What Really Matters?



What should you Do?
Buying a home? 
The process can be stressful. A home inspection is supposed to give you peace of mind, but often has the opposite effect. You will be asked to absorb a lot of information in a short time. This often includes a written report, checklist, photographs, environmental reports and what the inspector himself says during the inspection. All this combined with the seller’s disclosure and what you notice yourself makes the experience even more overwhelming.
What should you do? Relax.
Most of your inspection will be maintenance recommendations, life expectancies and minor imperfections. These are nice to know about. However, the issues that really matter will fall into four categories:

1. Major defects. An example of this would be a structural failure.
2. Things that lead to major defects. A small roof-flashing leak, for example.
3. Things that may hinder your ability to finance, legally occupy or insure the home.
4. Safety hazards, such as an exposed, live buss bar at the electric panel.

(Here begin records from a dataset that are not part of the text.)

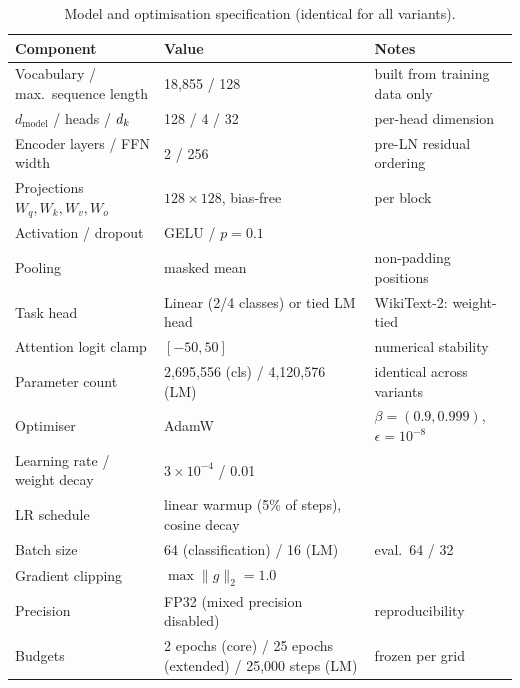 \begin{table}[t]
  \centering
  \caption{Model and optimisation specification (identical for all variants).}
  \label{tab:model}
  \small
  \begin{tabular*}{\textwidth}{@{\extracolsep{\fill}} l l l}
    \toprule
    \textbf{Component} & \textbf{Value} & \textbf{Notes} \\
    \midrule
    Vocabulary / max.\ sequence length & 18{,}855 / 128 & built from training data only \\
    $d_{\text{model}}$ / heads / $\dk$ & 128 / 4 / 32 & per-head dimension \\
    Encoder layers / FFN width & 2 / 256 & pre-LN residual ordering \\
    Projections $W_q, W_k, W_v, W_o$ & $128 \times 128$, bias-free & per block \\
    Activation / dropout & GELU / $p = 0.1$ & \cite{hendrycks2016,srivastava2014} \\
    Pooling & masked mean & non-padding positions \\
    Task head & Linear (2/4 classes) or tied LM head & WikiText-2: weight-tied \\
    Attention logit clamp & $[-50, 50]$ & numerical stability \\
    Parameter count & 2{,}695{,}556 (cls) / 4{,}120{,}576 (LM) & identical across variants \\
    \midrule
    Optimiser & AdamW \cite{loshchilov2019} & $\beta = (0.9, 0.999)$, $\epsilon = 10^{-8}$ \\
    Learning rate / weight decay & $3 \times 10^{-4}$ / 0.01 & \cite{kingma2015} \\
    LR schedule & linear warmup (5\% of steps), cosine decay & \\
    Batch size & 64 (classification) / 16 (LM) & eval.\ 64 / 32 \\
    Gradient clipping & $\max\|g\|_2 = 1.0$ & \\
    Precision & FP32 (mixed precision disabled) & reproducibility \\
    Budgets & 2 epochs (core) / 25 epochs (extended) / 25{,}000 steps (LM) & frozen per grid \\
    \bottomrule
  \end{tabular*}
\end{table}

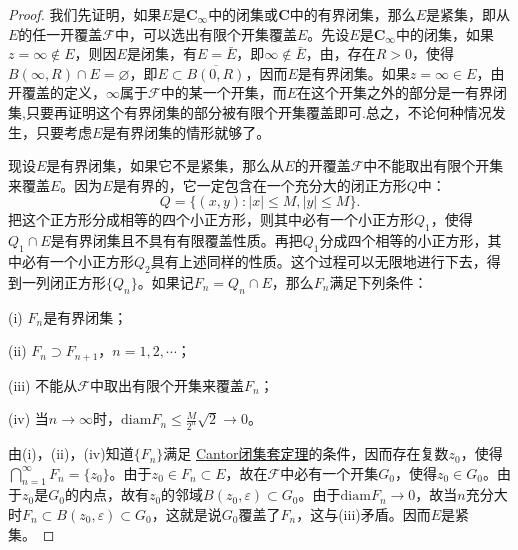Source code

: \documentclass[../../main.tex]{subfiles}
\begin{document}
\begin{proof}
我们先证明，如果\(E\)是\(\mathbf{C}_\infty\)中的闭集或\(\mathbf{C}\)中的有界闭集，那么\(E\)是紧集，即从\(E\)的任一开覆盖\(\mathscr{F}\)中，可以选出有限个开集覆盖\(E\)。先设\(E\)是\(\mathbf{C}_\infty\)中的闭集，如果\(z = \infty \notin E\)，则因\(E\)是闭集，有\(E = \bar{E}\)，即\(\infty \notin \bar{E}\)，由，存在\(R > 0\)，使得\(B(\infty, R) \cap E = \varnothing\)，即\(E \subset \overline{B(0, R)}\)，因而\(E\)是有界闭集。如果\(z = \infty \in E\)，由开覆盖的定义，\(\infty\)属于\(\mathscr{F}\)中的某一个开集，而\(E\)在这个开集之外的部分是一有界闭集,只要再证明这个有界闭集的部分被有限个开集覆盖即可.总之，不论何种情况发生，只要考虑\(E\)是有界闭集的情形就够了。

现设\(E\)是有界闭集，如果它不是紧集，那么从\(E\)的开覆盖\(\mathscr{F}\)中不能取出有限个开集来覆盖\(E\)。因为\(E\)是有界的，它一定包含在一个充分大的闭正方形\(Q\)中：
\[
Q = \{ (x, y) : | x | \leqslant M, | y | \leqslant M \}.
\]
把这个正方形分成相等的四个小正方形，则其中必有一个小正方形\(Q_1\)，使得\(Q_1 \cap E\)是有界闭集且不具有有限覆盖性质。再把\(Q_1\)分成四个相等的小正方形，其中必有一个小正方形\(Q_2\)具有上述同样的性质。这个过程可以无限地进行下去，得到一列闭正方形\(\{ Q_n \}\)。如果记\(F_n = Q_n \cap E\)，那么\(F_n\)满足下列条件：

(i) \(F_n\)是有界闭集；

(ii) \(F_n \supset F_{n + 1}\)，\(n = 1, 2, \cdots\)；

(iii) 不能从\(\mathscr{F}\)中取出有限个开集来覆盖\(F_n\)；

(iv) 当\(n \to \infty\)时，\(\mathrm{diam}F_n \leqslant \frac{M}{2^n} \sqrt{2} \to 0\)。

由(i)，(ii)，(iv)知道\(\{ F_n \}\)满足 \hyperref[theorem:Cantor闭集套定理]{Cantor闭集套定理}的条件，因而存在复数\(z_0\)，使得\(\bigcap_{n = 1}^\infty F_n = \{ z_0 \}\)。由于\(z_0 \in F_n \subset E\)，故在\(\mathscr{F}\)中必有一个开集\(G_0\)，使得\(z_0 \in G_0\)。由于\(z_0\)是\(G_0\)的内点，故有\(z_0\)的邻域\(B(z_0, \varepsilon) \subset G_0\)。由于\(\mathrm{diam}F_n \to 0\)，故当\(n\)充分大时\(F_n \subset B(z_0, \varepsilon) \subset G_0\)，这就是说\(G_0\)覆盖了\(F_n\)，这与(iii)矛盾。因而\(E\)是紧集。


\end{proof}
\end{document}
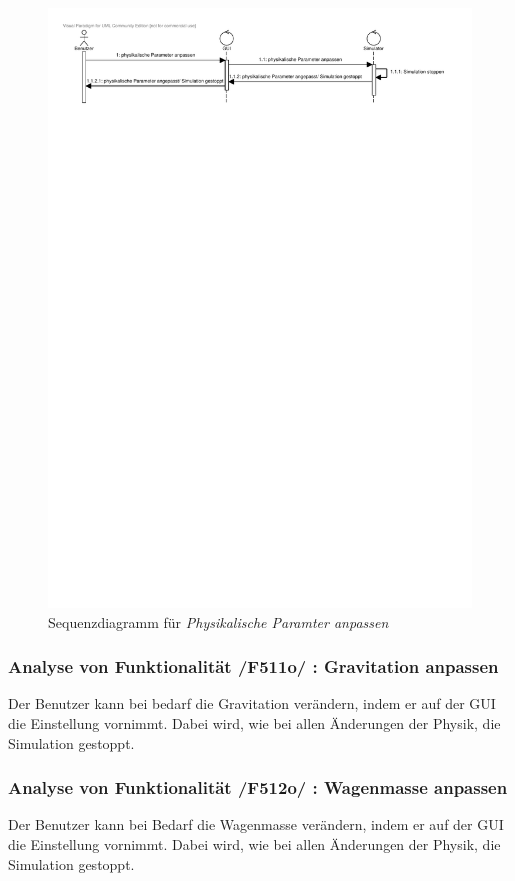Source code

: \begin{figure}[!h]
\includegraphics[viewport = 0 25cm 20cm 30cm,width=\linewidth]{bilder/PhysikalischeParameter.pdf}
\caption{Sequenzdiagramm für \textit{Physikalische Paramter anpassen}}
\end{figure}

\subsubsection{Analyse von Funktionalität /F511o/ :  Gravitation anpassen}
Der Benutzer kann bei bedarf die Gravitation verändern, indem er auf der GUI die Einstellung vornimmt. Dabei wird, wie bei allen Änderungen der Physik, die Simulation gestoppt.
\subsubsection{Analyse von Funktionalität /F512o/ :  Wagenmasse anpassen}
Der Benutzer kann bei Bedarf die Wagenmasse verändern, indem er auf der GUI die Einstellung vornimmt. Dabei wird, wie bei allen Änderungen der Physik, die Simulation gestoppt.
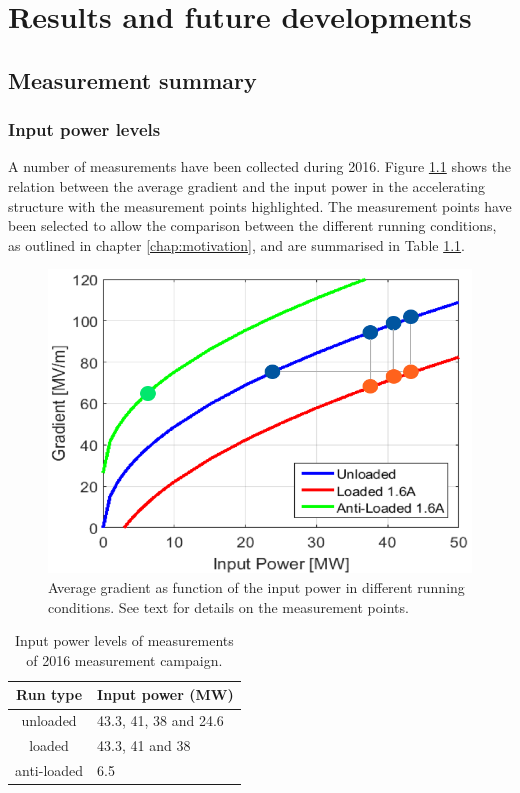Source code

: \chapter[Results and future developments]{Results and future developments}
\label{chap:results}

\section[Measurement  summary]{Measurement summary}

\subsection[Input power levels]{Input power levels}

A number of measurements have been collected during 2016. Figure \ref{g_IP} shows the relation between the average gradient and the input power in the accelerating structure with the measurement points highlighted. The measurement points have been selected to allow the comparison between the different running conditions, as outlined in chapter \ref{chap:motivation}, and are summarised in Table \ref{run_pwr}.

\begin{figure}[h]
\centering 
\includegraphics[scale=0.7]{pictures/grad_vs_inPow.png}
\caption{Average gradient as function of the input power in different running conditions. See text for details on the measurement points. }
\label{g_IP}
\end{figure}



\begin{table}
  \centering
    \begin{tabular}{ c l }
    \hline
    \hline
    Run type		&	Input power (MW)		\\
    \hline
    unloaded 		&	43.3, 41, 38 and 24.6	\\
    loaded			&	43.3, 41 and 38			\\
    anti-loaded		&	6.5					\\
    \hline
    \hline
    \end{tabular}
\caption{Input power levels of measurements of 2016 measurement campaign.}
\label{run_pwr}
\end{table}

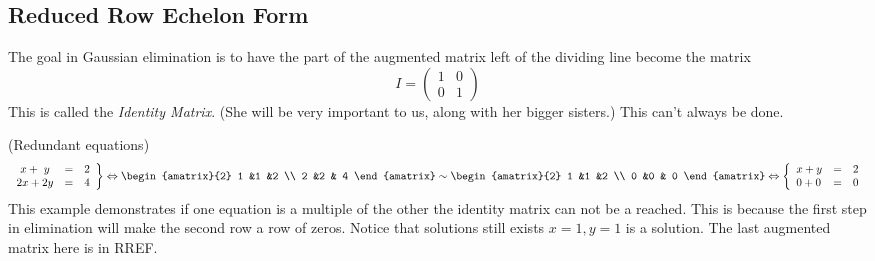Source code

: \subsection{Reduced Row Echelon Form}
The goal in Gaussian elimination is to have the part of the augmented matrix left of the dividing line become the matrix
 \[I=    \begin{pmatrix}
      1             &0  \\
      0             &1
    \end{pmatrix}\] 
This is called the \emph{Identity Matrix}.  
(She will be very important to us, along with her bigger sisters.)
%
This can't always be done.

\begin{example} (Redundant equations)
\[
   \left.
\begin{array}{lcr}
	\ x + \ y & = & 2 \\
	2x + 2y & = &  4
     \end{array}
   \right\} 
   \Leftrightarrow
\begin{amatrix}{2}
1 &1 &2 \\ 2 &2 & 4
\end{amatrix}
\sim
\begin{amatrix}{2}
1 &1 &2 \\ 0 &0 & 0
\end{amatrix}
\Leftrightarrow
\left\{
\begin{array}{lcr}
	x + y & = & 2 \\
	 0 + 0 & = &  0
     \end{array}
   \right.
\]
This example demonstrates if one equation is a multiple of the other the identity matrix can not be a reached. This is because the first step in elimination will make the second row a row of zeros. Notice that solutions still exists $x=1,y=1$ is a solution. The last augmented matrix here is in RREF.
\end{example}

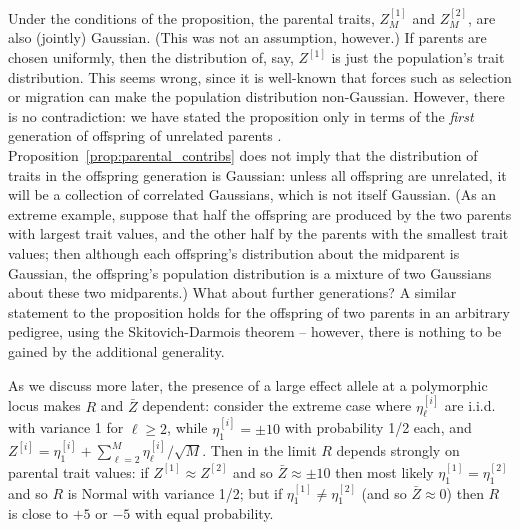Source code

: \documentclass{article}
\newcommand{\1}{\mathbbm{1}}
\theoremstyle{remark}
\theoremstyle{definition}
\begin{document}
Under the conditions of the proposition, 
the parental traits, $Z^{[1]}_M$ and $Z^{[2]}_M$,
are also (jointly) Gaussian.
(This was not an assumption, however.)
If parents are chosen uniformly, then
the distribution of, say, $Z^{[1]}$ is just the population's trait distribution.
This seems wrong, since it is well-known that forces such as selection or migration
can make the population distribution non-Gaussian.
However, there is no contradiction:
we have stated the proposition only in terms of the \emph{first} generation
of offspring of unrelated parents \citep[as in][]{barton2017infinitesimal}.
Proposition~\ref{prop:parental_contribs} does not imply that
the distribution of traits in the offspring generation is Gaussian:
unless all offspring are unrelated,
it will be a collection of correlated Gaussians,
which is not itself Gaussian.
(As an extreme example, suppose that half the offspring are produced by the two parents
with largest trait values, and the other half by the parents with the smallest trait values;
then although each offspring's distribution about the midparent is Gaussian,
the offspring's population distribution is a mixture of two Gaussians
about these two midparents.)
What about further generations?
A similar statement to the proposition
holds for the offspring of two parents in an arbitrary pedigree,
using the Skitovich-Darmois theorem \citet{kagan1973characterization}
-- however, there is nothing to be gained by the additional generality.

As we discuss more later,
the presence of a large effect allele at a polymorphic locus 
makes $R$ and $\bar Z$ dependent:
consider the extreme case where $\eta^{[i]}_\ell$ are i.i.d.{} with variance 1 for $\ell \ge 2$,
while $\eta^{[i]}_1 = \pm 10$ with probability 1/2 each,
and $Z^{[i]} = \eta_1^{[i]} + \sum_{\ell=2}^M \eta_\ell^{[i]} / \sqrt{M}$.
Then in the limit $R$ depends strongly on parental trait values:
if $Z^{[1]} \approx Z^{[2]}$ and so $\bar Z \approx \pm 10$ then most likely
$\eta_1^{[1]} = \eta_1^{[2]}$ and so $R$ is Normal with variance 1/2;
but if $\eta_1^{[1]} \neq \eta_1^{[2]}$ (and so $\bar Z \approx 0$)
then $R$ is close to $+5$ or $-5$ with equal probability.

\end{document}
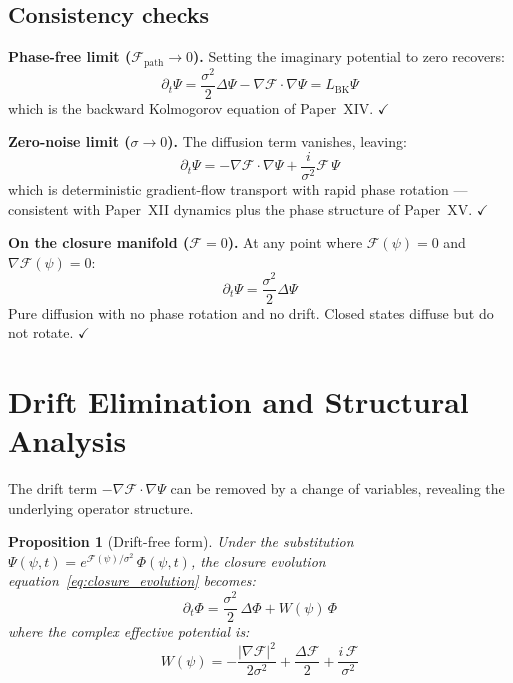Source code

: \documentclass[12pt]{article}
\newtheorem{proposition}[theorem]{Proposition}
\newcommand{\Fcal}{\mathcal{F}}
\begin{document}
\subsection{Consistency checks}

\textbf{Phase-free limit ($\Fcal_{\mathrm{path}} \to 0$).} Setting the imaginary potential to zero recovers:
\begin{equation}
    \partial_t \Psi = \frac{\sigma^2}{2}\Delta\Psi - \nabla\Fcal \cdot \nabla\Psi = L_{\mathrm{BK}}\Psi
\end{equation}
which is the backward Kolmogorov equation of Paper~XIV. $\checkmark$

\textbf{Zero-noise limit ($\sigma \to 0$).} The diffusion term vanishes, leaving:
\begin{equation}
    \partial_t \Psi = -\nabla\Fcal \cdot \nabla\Psi + \frac{i}{\sigma^2}\Fcal\,\Psi
\end{equation}
which is deterministic gradient-flow transport with rapid phase rotation --- consistent with Paper~XII dynamics plus the phase structure of Paper~XV. $\checkmark$

\textbf{On the closure manifold ($\Fcal = 0$).} At any point where $\Fcal(\psi) = 0$ and $\nabla\Fcal(\psi) = 0$:
\begin{equation}
    \partial_t \Psi = \frac{\sigma^2}{2}\Delta\Psi
\end{equation}
Pure diffusion with no phase rotation and no drift. Closed states diffuse but do not rotate. $\checkmark$

\section{Drift Elimination and Structural Analysis}\label{sec:drift}

The drift term $-\nabla\Fcal \cdot \nabla\Psi$ can be removed by a change of variables, revealing the underlying operator structure.

\begin{proposition}[Drift-free form]\label{prop:driftfree}
Under the substitution $\Psi(\psi,t) = e^{\Fcal(\psi)/\sigma^2}\, \Phi(\psi,t)$, the closure evolution equation~\eqref{eq:closure_evolution} becomes:
\begin{equation}\label{eq:driftfree}
    \partial_t \Phi = \frac{\sigma^2}{2}\,\Delta\Phi + W(\psi)\,\Phi
\end{equation}
where the complex effective potential is:
\begin{equation}\label{eq:W}
    W(\psi) = -\frac{|\nabla\Fcal|^2}{2\sigma^2} + \frac{\Delta\Fcal}{2} + \frac{i\,\Fcal}{\sigma^2}
\end{equation}
\end{proposition}
\end{document}
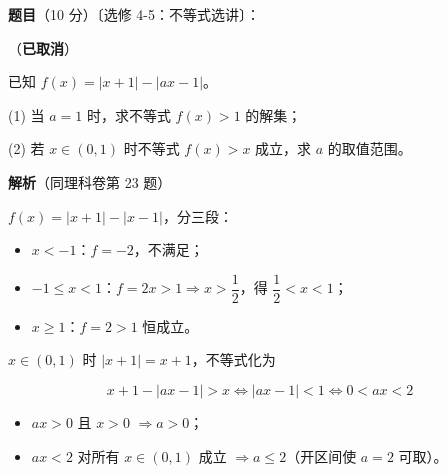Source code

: \begin{answer}

\textbf{题目}（10 分）〔选修 4-5：不等式选讲〕：

（\textbf{已取消}）

已知 $f(x)=|x+1|-|ax-1|$。

  (1) 当 $a=1$ 时，求不等式 $f(x)>1$ 的解集；

  (2) 若 $x\in(0,1)$ 时不等式 $f(x)>x$ 成立，求 $a$ 的取值范围。

\par\medskip

\textbf{解析}（同理科卷第 23 题）


$f(x)=|x+1|-|x-1|$，分三段：

\begin{itemize}
\item $x<-1$：$f=-2$，不满足；
\item $-1\le x<1$：$f=2x>1\Rightarrow x>\dfrac12$，得 $\dfrac12<x<1$；
\item $x\ge1$：$f=2>1$ 恒成立。
\end{itemize}


$x\in(0,1)$ 时 $|x+1|=x+1$，不等式化为

\nopagebreak[4]
\[x+1-|ax-1|>x\iff|ax-1|<1\iff0<ax<2\]

\begin{itemize}
\item $ax>0$ 且 $x>0$ $\Rightarrow a>0$；
\item $ax<2$ 对所有 $x\in(0,1)$ 成立 $\Rightarrow a\le2$（开区间使 $a=2$ 可取）。
\end{itemize}

\par\medskip


\gkanswer{答案（2）：$(0,2]$}

\end{answer}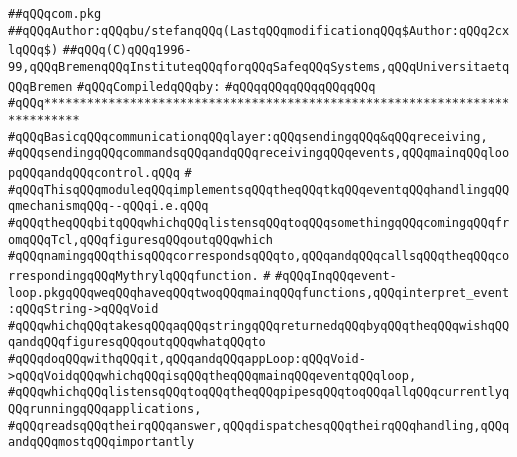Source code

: \label{src/lib/tk/src/com.pkg}
\verb|##qQQqcom.pkg|\newline
\verb|##qQQqAuthor:qQQqbu/stefanqQQq(LastqQQqmodificationqQQq$Author:qQQq2cxlqQQq$)|\newline
\verb|##qQQq(C)qQQq1996-99,qQQqBremenqQQqInstituteqQQqforqQQqSafeqQQqSystems,qQQqUniversitaetqQQqBremen|\newline
\newline
\verb|#qQQqCompiledqQQqby:|\newline
\verb|#qQQqqQQqqQQqqQQqqQQq|\newline
\newline
\newline
\newline
\newline
\verb|#qQQq***************************************************************************|\newline
\verb|#qQQqBasicqQQqcommunicationqQQqlayer:qQQqsendingqQQq&qQQqreceiving,|\newline
\verb|#qQQqsendingqQQqcommandsqQQqandqQQqreceivingqQQqevents,qQQqmainqQQqloopqQQqandqQQqcontrol.qQQq|\newline
\verb|#|\newline
\verb|#qQQqThisqQQqmoduleqQQqimplementsqQQqtheqQQqtkqQQqeventqQQqhandlingqQQqmechanismqQQq--qQQqi.e.qQQq|\newline
\verb|#qQQqtheqQQqbitqQQqwhichqQQqlistensqQQqtoqQQqsomethingqQQqcomingqQQqfromqQQqTcl,qQQqfiguresqQQqoutqQQqwhich|\newline
\verb|#qQQqnamingqQQqthisqQQqcorrespondsqQQqto,qQQqandqQQqcallsqQQqtheqQQqcorrespondingqQQqMythrylqQQqfunction.|\newline
\verb|#|\newline
\verb|#qQQqInqQQqevent-loop.pkgqQQqweqQQqhaveqQQqtwoqQQqmainqQQqfunctions,qQQqinterpret_event:qQQqString->qQQqVoid|\newline
\verb|#qQQqwhichqQQqtakesqQQqaqQQqstringqQQqreturnedqQQqbyqQQqtheqQQqwishqQQqandqQQqfiguresqQQqoutqQQqwhatqQQqto|\newline
\verb|#qQQqdoqQQqwithqQQqit,qQQqandqQQqappLoop:qQQqVoid->qQQqVoidqQQqwhichqQQqisqQQqtheqQQqmainqQQqeventqQQqloop,|\newline
\verb|#qQQqwhichqQQqlistensqQQqtoqQQqtheqQQqpipesqQQqtoqQQqallqQQqcurrentlyqQQqrunningqQQqapplications,|\newline
\verb|#qQQqreadsqQQqtheirqQQqanswer,qQQqdispatchesqQQqtheirqQQqhandling,qQQqandqQQqmostqQQqimportantly|\newline

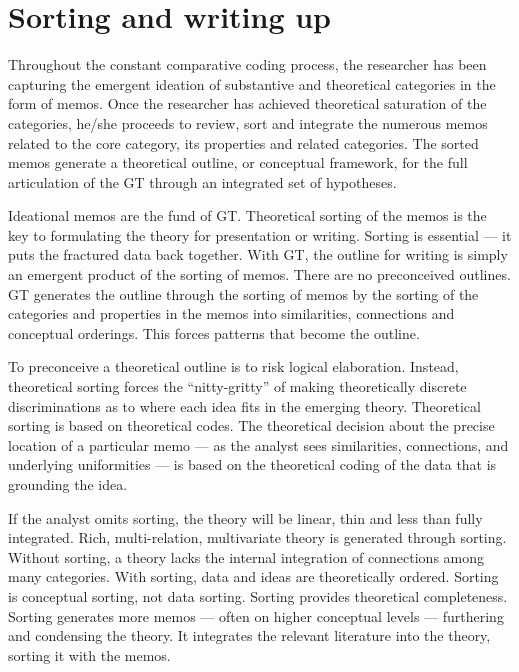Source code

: \section*{Sorting and writing up}

Throughout the constant comparative coding process, 
the researcher has been capturing the emergent ideation of substantive and theoretical categories in the form of memos. 
Once the researcher has achieved theoretical saturation of the categories, 
he/she proceeds to review, 
sort and integrate the numerous memos related to the core category, 
its properties and related categories. 
The sorted memos generate a theoretical outline, 
or conceptual framework, 
for the full articulation of the GT through an integrated set of hypotheses.

Ideational memos are the fund of GT. Theoretical sorting of the memos is the
key to formulating the theory for presentation or writing. 
Sorting is essential 
--- it puts the fractured data back together. 
With GT, 
the outline for writing is simply an emergent product of the sorting of memos. 
There are no preconceived outlines. 
GT generates the outline through the sorting of memos by the sorting of the categories and properties in the memos into similarities, 
connections and conceptual orderings. 
This forces patterns that become the outline.

To preconceive a theoretical outline is to risk logical elaboration. Instead,
theoretical sorting forces the “nitty-gritty” of making theoretically discrete
discriminations as to where each idea fits in the emerging theory. Theoretical
sorting is based on theoretical codes. 
The theoretical decision about the precise location of a particular memo
--- as the analyst sees similarities, connections, and underlying uniformities
--- is based on the theoretical coding of the data that is grounding the idea.


If the analyst omits sorting, the theory will be linear, 
thin and less than fully integrated. 
Rich, multi-relation, multivariate theory is generated through sorting.
Without sorting, 
a theory lacks the internal integration of connections among many categories.
With sorting, data and ideas are theoretically ordered. 
Sorting is conceptual sorting, not data sorting. 
Sorting provides theoretical completeness. 
Sorting generates more memos
--- often on higher conceptual levels 
--- furthering and condensing the theory. 
It integrates the relevant literature into the theory, 
sorting it with the memos.

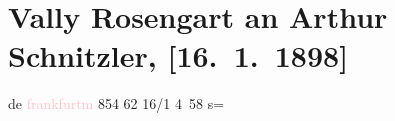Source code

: 

\renewcommand{\erwaehntePersonen}{Personen: Otto Brahm, Theodor Fontane, Paul Goldmann, Vally Rosengart, Paul Schlenther, Friedrich Stephany}
\renewcommand{\erwaehnteInstitutionen}{Institutionen: Burgtheater, Vossische Zeitung}
\renewcommand{\erwaehnteOrte}{Orte: Frankfurt am Main, Wien}
\renewcommand{\erwaehnteWerke}{}
\section[Vally Rosengart an Arthur Schnitzler, {[}16. 1. 1898{]}]{Vally Rosengart an Arthur Schnitzler, {[}16. 1. 1898{]}}
\nopagebreak{}
\rehead{ }\normalsize\beginnumbering{}
\toendnotes[C]{\smallbreak\pagebreak[2]}
\toendnotes[C]{\smallbreak}
\pstart
           \centering{}{\pb}de \textcolor{pink}{frankfurtm}{}\ledrightnote{\textcolor{pink}{Frankfurt am Main}}
                  854 62 16/1{ }4 58 s=\pend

Anything in these categories should be addressed. Often a serious problem can be corrected inexpensively to protect both life and property (especially in categories 2 and 4).
Most sellers are honest and are often surprised to learn of defects uncovered during an inspection. Realize that sellers are under no obligation to repair everything mentioned in the report.
No home is perfect.
Keep things in perspective. Do not kill your deal over things that do not matter. It is inappropriate to demand that a seller address deferred maintenance, conditions already listed on the seller’s disclosure or nit-picky items.


Should the Home Buyer Attend the Inspection?

We encourage your presence, particularly at the end of an inspection. We find this is an excellent opportunity for you to get a better feel for the home. At the end of our inspection, we will inform you of our findings. It is often difficult to fully convey certain information regarding a problem or concern through a written report. The ability to visually view specific problems is typically beneficial to the Buyer. The conversation during this review between the Inspector and Buyer often adds additional insights and understanding of the house.


You had the home inspected and moved in but you find a problem.  What do you do?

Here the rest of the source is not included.